*THE PROBLEM*
Those lines of the data that hold the word "either" are to be copied out.

*SUPPLIED MATERIAL*
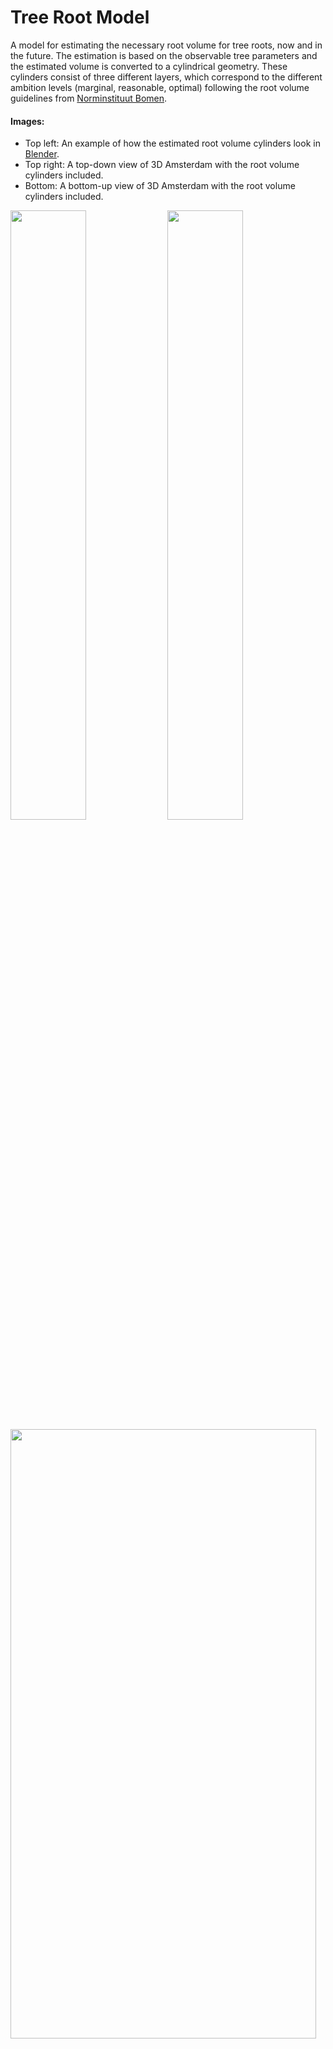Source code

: # Tree Root Model 

A model for estimating the necessary root volume for tree roots, now and in the future. The estimation is based on the observable tree parameters and the estimated volume is converted to a cylindrical geometry. These cylinders consist of three different layers, which correspond to the different ambition levels (marginal, reasonable, optimal) following the root volume guidelines from [Norminstituut Bomen](https://www.norminstituutbomen.nl/).

#### Images:
* Top left: An example of how the estimated root volume cylinders look in [Blender](https://www.blender.org/).
* Top right: A top-down view of 3D Amsterdam with the root volume cylinders included.
* Bottom: A bottom-up view of 3D Amsterdam with the root volume cylinders included. 

<img src="plots/cilinders.png"  width=49% height=50%> <img src="plots/topdown.png"  width=49% height=50%> 
<img src="plots/bottomup.png"  width=98.5% height=50%> 


## About the Project
This project is an internship thesis for the Master Computational Science at the University of Amsterdam. It was created in the [3D Amsterdam](https://3d.amsterdam.nl/) team and the results are included there (TODO is dat uiteindelijk wel zo?). 

We developed three different methods: the static, tree dictionary, and tree growth method. For more information about the methods, see How it Works. For the thesis, the different methods were first tested and validated on three different subregions in Amsterdam: het Wallengebied, IJburg, and Sarphatipark. Based on these experiments, the tree dictionary method was used to run the model for the tree datasets of the whole city of Amsterdam. 

The model needs at least some input about the tree, depending on which of the three methods a user wants to use (see Usage). The model also needs information about the BGT and maaiveld (AHN) at the location of the input trees. If this is not known by the user, the model requests them via URL. Lastly, the model needs a mesh of Gemiddeld Hoogste Grondwaterstand (GHG, average highest groundwater level) measurements (see Usage). 

The main function in the model outputs NumPy arrays. With another script in the model, they can be converted to [CityJSON](https://www.cityjson.org/) files. For including the root volume cylinders in 3D Amsterdam, they had to be converted to binary format using the [Tile Bake Tool](https://github.com/Amsterdam/CityDataToBinaryModel) developed by the 3D Amsterdam team. 



### Built with
* [Pandas](https://pandas.pydata.org/docs/index.html)
* [NumPy](https://numpy.org/)
* [Math](https://docs.python.org/3/library/math.html#module-math)
* [Os](https://docs.python.org/3/library/os.html#module-os)
* [Json](https://docs.python.org/3/library/json.html#module-json)
* [Vedo](https://vedo.embl.es/)
* [Urllib](https://docs.python.org/3/library/urllib.html#module-urllib)
* [Copy](https://docs.python.org/3/library/copy.html)
* [Matplotlib](https://matplotlib.org/) 
* [Rijksdriehoek](https://pypi.org/project/rijksdriehoek/) 
* [PyShp](https://pypi.org/project/pyshp/)
* [BS4](https://www.crummy.com/software/BeautifulSoup/bs4/doc/)

---
## Project Structure 
There are the following folders in the structure:
1) [`data`](./data): Contains files with the tree information that was used in the project, the root volume numbers from Boommonitor, and the growth equations from the Urban Tree Database. 
2) [`grondwater`](./grondwater): Contains the groundwater data CSVs from Waternet for the subregions used in this project (downloaded in March 2022), some NumPy and Dataframe files containing GHG values of the subregions (from January-May 2022), and the mesh of GHG values for Amsterdam (one with holes and one filled, created in May 2022). 
3) [`output`](./output): Contains the CityJSON files for the different subregions, methods and years, and the numpy files for the subregions and the whole city. 
4) [`output_bin`](./output_bin): Contains the binary and gltf tiles of subregion het Wallengebied. 
5) [`plots`](./plots): Contains the figures resulting from the validation and that are included in the report. 
6) [`validation`](./validation): Contains the code used for the validation. This is only functioning as example since most validation data is not publicly available, like the road damage reports and ground radar scans, so it is impossible to rerun most code for other users. 

These are the most important scripts for using the model:
1) [`main_code.py`](./main_code.py): For running the model, takes the input parameters and estimates the corresponding necessary root volume in NumPy arrays. 
2) [`data_to_cityjson.py`](./data_to_cityjson.py): For converting the NumPy arrays to CityJSON geometry.
3) [`GHG_calculator.py`](./GHG_calculator.py): For calculating the GHG values from the Waternet groundwater measurement CSVs. 
4) [`interpolation.py`](./interpolation.py): For interpolating the GHG values to a mesh. 

The other scripts and files are: 
1) [`ahn_reader.py`](./ahn_reader.py): For making URL requests for the AHN and RIVM data, which determine the tree height when unknown and the ground level height. 
2) [`bgt_reader.py`](./bgt_reader.py): For making URL requests to the BGT values. It also contains code for classifying the returned BGT value as a corresponding soil profile type. 
3) [`boommonitor_calc.py`](./boommonitor_calc.py`): Calculates the initial root volume numbers and growth per year numbers using the boommonitor info in the data folder. 
4) [`city_to_binary.py`](./city_to_binary.py): For converting the CityJSON files to binary. This needs the [Tile Bake Tool](https://github.com/Amsterdam/CityDataToBinaryModel) developed by the 3D Amsterdam team. 
5) [`cityjson_converter.py`](./cityjson_converter.py): Contains the functionality for converting the NumPy arrays to CityJSONs.
6) [`method_static.py`](./method_static.py), [`method_treedict.py`](./method_treedict.py), and [`method_treegrowth.py`](./method_treegrowth.py): Contain the code for respectively the static, tree dictionary and tree growth methods. 
7) [`rootvolume.py`](./rootvolume.py): For classifying height and crown sizes and determining the root volume. 
8) [`select_climate.py`](./select_climate.py): For selecting a climate region in the tree growth equation database in the data folder. The project used the Pacific Northwest. 
9) [`select_trees.py`](./select_trees.py): Used to select trees for the different subregions out of the total Amsterdam tree data. Can probably be done faster using for example [QGIS](https://qgis.org/nl/site/) if the user knows to use that. 
10) [`timedependency.py`](./timedependency.py): Contains the allometric growth equations and functions that use them for predictions about the height and crown size of the trees. 
11) [`treedict.py`](./treedict.py): Contains the tree dictionary used in the tree dictionary method, as well as a list of fast growing tree genera. 
12) [`root_config.json`](./root_config.json): Configuration file that was created for using the [Tile Bake Tool](https://github.com/Amsterdam/CityDataToBinaryModel).

---
## Installation 
1) Make sure to have Python version 3.8.5 installed on your machine. This project used [Anaconda](https://www.anaconda.com/), which comes with Python and a lot of nice libraries, as well as a terminal.

2) Clone this repository using the terminal:
    ```bash
    git clone https://github.com/reitsmairis/tree_root_model
    ```
3) Install all dependencies listed above: 
    ```bash
    pip install -r requirements.txt
    ```
---
## Usage
### Necessary input
The file [`data/template.csv`](./data/template.csv) is a template for the input parameters related to the tree. This is a CSV separated by ';', just like the CSVs for the trees that the city of Amsterdam uses (TODO daarheen verwijzen). The template adapted the same column headers as those CSV files. The template contains additional columns as well: 'Boomkroon', 'RD_X', 'RD_Y', 'BGT_class', 'maaiveld', and 'GHG'. If the user knows these values, they should be filled in. If the values are unknown for all trees, these columns should be deleted such that they can be created and filled in by the model. The list below explains what to fill in for a specific tree, this is adapted from the city of Amsterdam CSV files, so running the model with these files should work instantly.

* OBJECTNUMMER: object number, is used for giving the root volume cylinder an ID if Boomnummer is unknown ('Onbekend')
* Boomnummer: tree number, is used for giving the root volume cylinder an ID. Fill in 'Onbekend' when unknown. 
* Soortnaam_WTS: scientific species name, determines the species of the tree. Fill in 'Onbekend' when unknown. 
* Boomtype: tree type, determines the tree type (e.g., shape or pollard tree). Fill in 'Onbekend' when unkown. 
* Boomhoogte: tree height, can be a float, int or string range (e.g, '15 tot 18 m' or 12.2). Fill in 'Onbekend' when unkown.
* Boomkroon: crown diameter, can be a float or int. Fill in 'Onbekend' when unkown.
* Plantjaar: year of plantation. Fill in 0 when unkown.
* LNG: longitude of tree position in WGS84 coordinates.
* LAT: latitude of tree position in WGS84 coordinates. 
* RD_X: x-coordinate of tree position in RD.
* RD_Y: y-coordinate of tree position in RD. 
* BGT_CLASS: soil profile type at tree location, should be left empty when unknown.
* maaiveld: ground level height (AHN) at tree location (WRT NAP), should be left empty when unknown.
* GHG: average heighest groundwater level at tree location (WRT NAP), should be left empty when unknown.

The following input is required (or optional) when using the three different methods:

* Static method: 
    * Boomhoogte
    * Boomkroon
    * Soortnaam_WTS (optional, assume regular growing tree if unknown)
* Tree dictionary method:
    *  Soortnaam_WTS
    *  Tree dictionary: [`treedict.py`](./treedict.py)
*  Tree growth method:
    * Soortnaam_WTS
    * Growth equations from the Urban Tree Database: [`data/RDS-2016-0005`](./data/RDS-2016-0005) 
* For alle three methods:
    * Plantjaar
    * either Boomnummer or OBJECTNUMMER
    * either LNG and LAT or RD_X and RD_Y
    * Boomtype (optional, assume regular tree if unknown)
    * BGT_CLASS (optional, can be requested via URL if unknown)
    * maaiveld (AHN ground level) value (optional, can be requested via URL if unknown)
    * GHG (average highest groundwater level) value (see explanation below)
    
#### Concerning the GHG (average highest groundwater level): 
[`Filled_Amsterdam_mesh.vtk`](./grondwater/Filled_Amsterdam_mesh.vtk) is a mesh of the GHG values in Amsterdam that the model reads out at the location of an input tree. If a user wants to use the model for a different city than Amsterdam or with a more recent mesh, the following steps should be taken to create a new mesh:
1) Create a NumPy array containing three-dimensional coordinates: (x, y, GHG). Here x and y are the locations of the GHG measurements, and GHG is the value of the measurement (WRT NAP). We created such an array from the groundwater files from Waternet, which can be downloaded [here](https://maps.amsterdam.nl/open_geodata/). The code that creates an array from the CSVs is [`GHG_calculator`](./GHG_calculator.py). A user can change the ‘path’ in this script to the folder path containing their Waternet files, and change the output name and location of the NumPy array. The script is then ready to run:
    ```bash
    python GHG_calculator.py
    ```
2. Create a mesh of the GHG values. The GHG values from before are point data. They should be interpolated to a mesh. This can be done with the code [`interpolation.py`](./interpolation.py), in which a user should change the filepath for the input NumPy array GHG points from step 1 and a location for the mesh to be stored. The script is then ready to run:
3. 
    ```bash
    python interpolation.py
    ```
    
### Running the main code
When a user has assembled the necessary input data, they are almost ready to run the model using the main script [`main_code.py`](./main_code.py). In the lowest part of this script, a user can change the following parameters:
* model: To pick the method that should be used: the options are 'static' (static method), 'treedict' (tree dictionary method), and 'treegrowth' (tree growth method). 
* area: Solely used for naming the output files and folders.
* df: Adjust the filepath for the location and name of your tree CSV.
* mesh: Adjust the filepath to your GHG mesh.
* years: Choose the years for which you want to estimate the root volumes.

The model is then ready to run: 
```bash
python main_code.py
```
    
Running the above stores the data that is necessary for the rootvolume as NumPy arrays in the numpy_files folder. The ground level, GHG, x,y and tree number are stored in single arrays. The values that change over time, which are the radius and the volume, are stored in an array of arrays, corresponding to the different years. Furthermore, the radius and volume numbers are threefold: they contain three values corresponding to the three different ambition levels. These values are backed up every 100 trees for if something goes wrong. In the end, the ground level (AHN), soil profile type (BGT) and GHG values are appended to the input tree CSV if they were not provided (a new CSV is created with the same name as the input CSV but with 'filled' as extension), to make future runs faster. If a user does not want to use this data for future runs, they can delete the CSV columns again. 

### NumPy arrays to CityJSON
If everything went well in the previous steps, an output folder for the CityJSON files is created containing the folder with the name that you picked for 'area'. The data from the run that we just did however, is still only available in the numpy_files folder in NumPy array format. With the [`data_to_cityjson.py`](./data_to_cityjson.py) script, the NumPy arrays that the main code outputs can be converted to cityjson files. The upper part of this script contains some parameters that a user could change:
* years: The years for which rootvolumes are estimated.
* vertices: The amount of vertices that you want your cylinders to have. This should be an even number of at least 8. 
* model: The used method, or the method for which you want CityJSON cylinders
* area: The name of the area that you chose for naming the output files. 

The script is then ready to run: 
```bash
python data_to_cityjson.py
```

If everything went well, this created CityJSON files in the output folder with the name that you picked for 'area'. 

### CityJSON to binary
The previous step converted the estimated root volumes to CityJSON format. In order to include the CityJSONs in Unity projects like 3D Amsterdam, they should be converted to binary format. If one wants to have binary tiles of the estimated cylinders, they should follow these steps: 
1) Install the [Tile Bake Tool](https://github.com/Amsterdam/CityDataToBinaryModel) following the instructions. 
2) Change the models, years, areas and levels parameters in the [`city_to_binary.py`](./city_to_binary.py) script. Besides, the last line of this script should be changed to the location of where the tilebaketool is stored. Also the 'config[‘sourceFolder’]' and 'config[‘outputFolder’]' paths to where the cityjson output is stored and where the binary data should be stored. 
3) Run the script:
    ```bash
    python city_to_binary.py
    ```

---

## How it Works
The model consists of three different methods that vary sligthly in input parameters (see Usage). This section shows the pipeline diagrams corresponding to the different methods. 

#### The static method
The first method is the static method. This method uses the height and crown information of a tree to estimate the root volume. For the project, we had access to height and crown information from 2020. The static method estimates the future root volumes based on these values as well.

<figure>
<img src="plots/pipeline_static.png" alt="Trulli" style="width:100%">
</figure>

#### The tree dictionary method
The second method is the tree dictionary method. This method uses the height and crown information from the tree dictionary, which contains the height and crown information for a fully mature tree, based on their species. The tree dictionary contains this information for the 15 most occuring tree genera in Amsterdam. 

<figure>
<img src="plots/pipeline_dict.png" alt="Trulli" style="width:100%">
</figure>



#### The tree growth method
The third method is the tree growth method. This method uses the equations from the Urban Tree Database to predict the height and crown size for a specific year based on the age of a tree. These equations are species-dependent, and are created for the most occuring tree genera in the US. 

<figure>
<img src="plots/pipeline_time.png" alt="Trulli" style="width:100%">
</figure>

#### Volume to cylinders
The three methods convert the input parameters to an estimated root volume. This estimated root volume needs to be converted to a cylinder. The height of this cylinder is determined by the difference between the ground level and the average highest groundwater level (GHG). With the height and the volume, the cylinder radius can also be determined. 

#### Want to know more?
The project structure section lists the model scripts and a short description. For a more elaborate explanantion of how the model works see (TODO linkje naar mn report). This report also contains the validation experiments, comparison between the methods, and the conclusions of the thesis project. 

---
## License
TODO 

---


## Contact

Iris Reitsma - reitsmairis@gmail.com 

LinkedIn: https://www.linkedin.com/in/iris-reitsma-269209139/ 

Project link: https://github.com/reitsmairis/tree_root_model 

---

## Acknowledgements 

#### Input data: 
* The files in data/boommonitor_data contain root volume numbers from the calculation tool [Boommonitor](https://www.norminstituutbomen.nl/instrumenten/boommonitor/) from [Norminstituut Bomen](https://www.norminstituutbomen.nl/). These numbers can be accessed with a license. These guideline numbers are used to estimate the root volume for a tree with specific input parameters. 
* The file data/Cobra.data.csv contains the crown areas and diameters and other information about trees in three subregions of Amsterdam (Wallengebied, Sarphatipark, IJburg). This data is delivered by [Cobra Groeninzicht](https://www.cobra-groeninzicht.nl/). The data was used as input for the static method and to validate the crown predictions of the tree dictionary method. 
* The other tree data is from the city of Amsterdam and publicly available [here](https://maps.amsterdam.nl/open_geodata/). 
* The growth equation information in [`data/RDS-2016-0005`](./data/RDS-2016-0005) data/RDS-2016-0005 is from the [Urban Tree Database](https://www.fs.usda.gov/rds/archive/Catalog/RDS-2016-0005) and was made available by the [Forest Service U.S. Department of Agriculture](https://www.fs.usda.gov/treesearch/pubs/52933).
* The groundwater level measurements are done by Waternet and can be downloaded [here](https://maps.waternet.nl/kaarten/peilbuizen.html). 

#### Validation data: 
* [Terra Nostra](https://www.terranostra.nu/nl) delivered the ground radar data and the report of their investigation. 
* The department of municipal management ('afdeling stedelijk beheer') of the city of Amsterdam provided road inspection data ('inspectiegegevens') concerning root lifting. 
* The citizen reports about root lifting were made available by the [Signalen Informatievoorziening Amsterdam](https://openresearch.amsterdam/nl/page/39785/de-signalen-informatievoorziening-amsterdam-sia). 

#### Other: 
* The tool for converting the CityJSON files to binary format (Tile Bake Tool) is developed by the 3D Amsterdam team and available [here](https://github.com/Amsterdam/CityDataToBinaryModel).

*ANSWER SPACE*
    * either Boomnummer or OBJECTNUMMER
    * either LNG and LAT or RD_X and RD_Y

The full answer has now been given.